_TASK STATEMENT_. Say only the number of lines in the entries below that contain "WAVSAC".

_TASK DATA_.
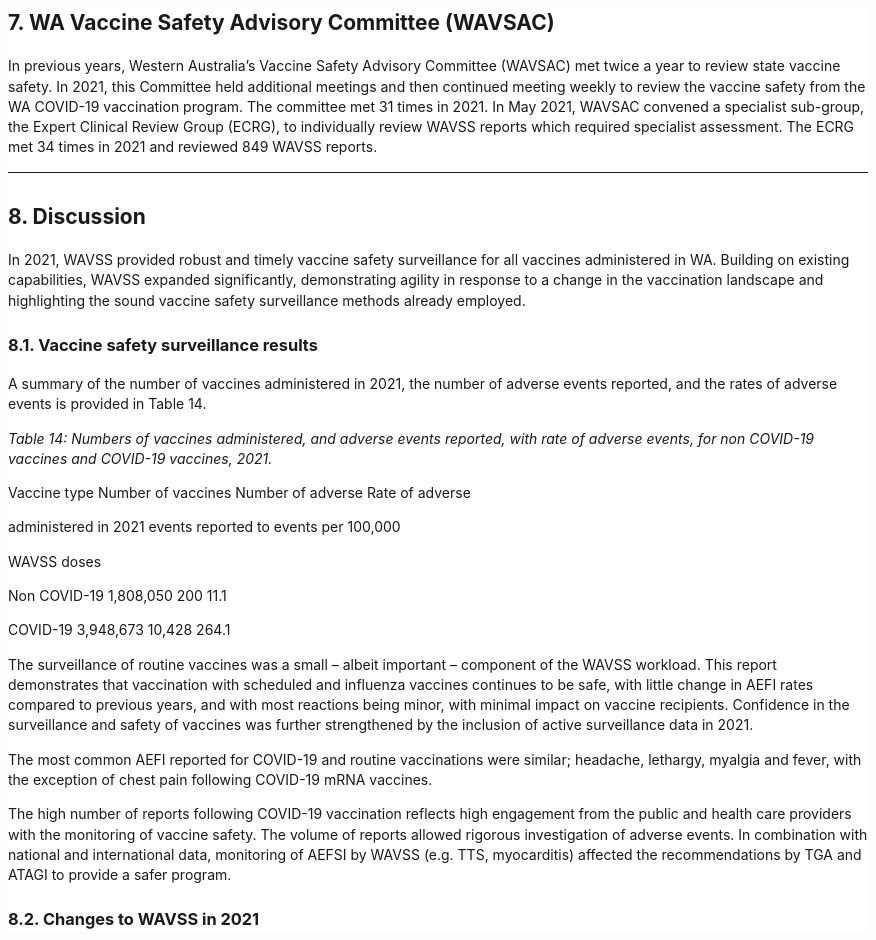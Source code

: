 ## 7. WA Vaccine Safety Advisory Committee (WAVSAC) 

In previous years, Western Australia’s Vaccine Safety Advisory Committee (WAVSAC) met twice
a year to review state vaccine safety. In 2021, this Committee held additional meetings and then
continued meeting weekly to review the vaccine safety from the WA COVID-19 vaccination
program. The committee met 31 times in 2021. In May 2021, WAVSAC convened a specialist
sub-group, the Expert Clinical Review Group (ECRG), to individually review WAVSS reports
which required specialist assessment. The ECRG met 34 times in 2021 and reviewed 849
WAVSS reports.


-----

## 8. Discussion

In 2021, WAVSS provided robust and timely vaccine safety surveillance for all vaccines
administered in WA. Building on existing capabilities, WAVSS expanded significantly,
demonstrating agility in response to a change in the vaccination landscape and highlighting the
sound vaccine safety surveillance methods already employed.

### 8.1. Vaccine safety surveillance results

A summary of the number of vaccines administered in 2021, the number of adverse events
reported, and the rates of adverse events is provided in Table 14.

_Table 14: Numbers of vaccines administered, and adverse events reported, with rate of adverse events, for non_
_COVID-19 vaccines and COVID-19 vaccines, 2021._

Vaccine type Number of vaccines Number of adverse Rate of adverse

administered in 2021 events reported to events per 100,000

WAVSS doses

Non COVID-19 1,808,050 200 11.1

COVID-19 3,948,673 10,428 264.1

The surveillance of routine vaccines was a small – albeit important – component of the WAVSS
workload. This report demonstrates that vaccination with scheduled and influenza vaccines
continues to be safe, with little change in AEFI rates compared to previous years, and with most
reactions being minor, with minimal impact on vaccine recipients. Confidence in the surveillance
and safety of vaccines was further strengthened by the inclusion of active surveillance data in
2021.

The most common AEFI reported for COVID-19 and routine vaccinations were similar; headache,
lethargy, myalgia and fever, with the exception of chest pain following COVID-19 mRNA vaccines.

The high number of reports following COVID-19 vaccination reflects high engagement from the
public and health care providers with the monitoring of vaccine safety. The volume of reports
allowed rigorous investigation of adverse events. In combination with national and international
data, monitoring of AEFSI by WAVSS (e.g. TTS, myocarditis) affected the recommendations by
TGA and ATAGI to provide a safer program.

### 8.2. Changes to WAVSS in 2021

_RESULT BELOW_. 3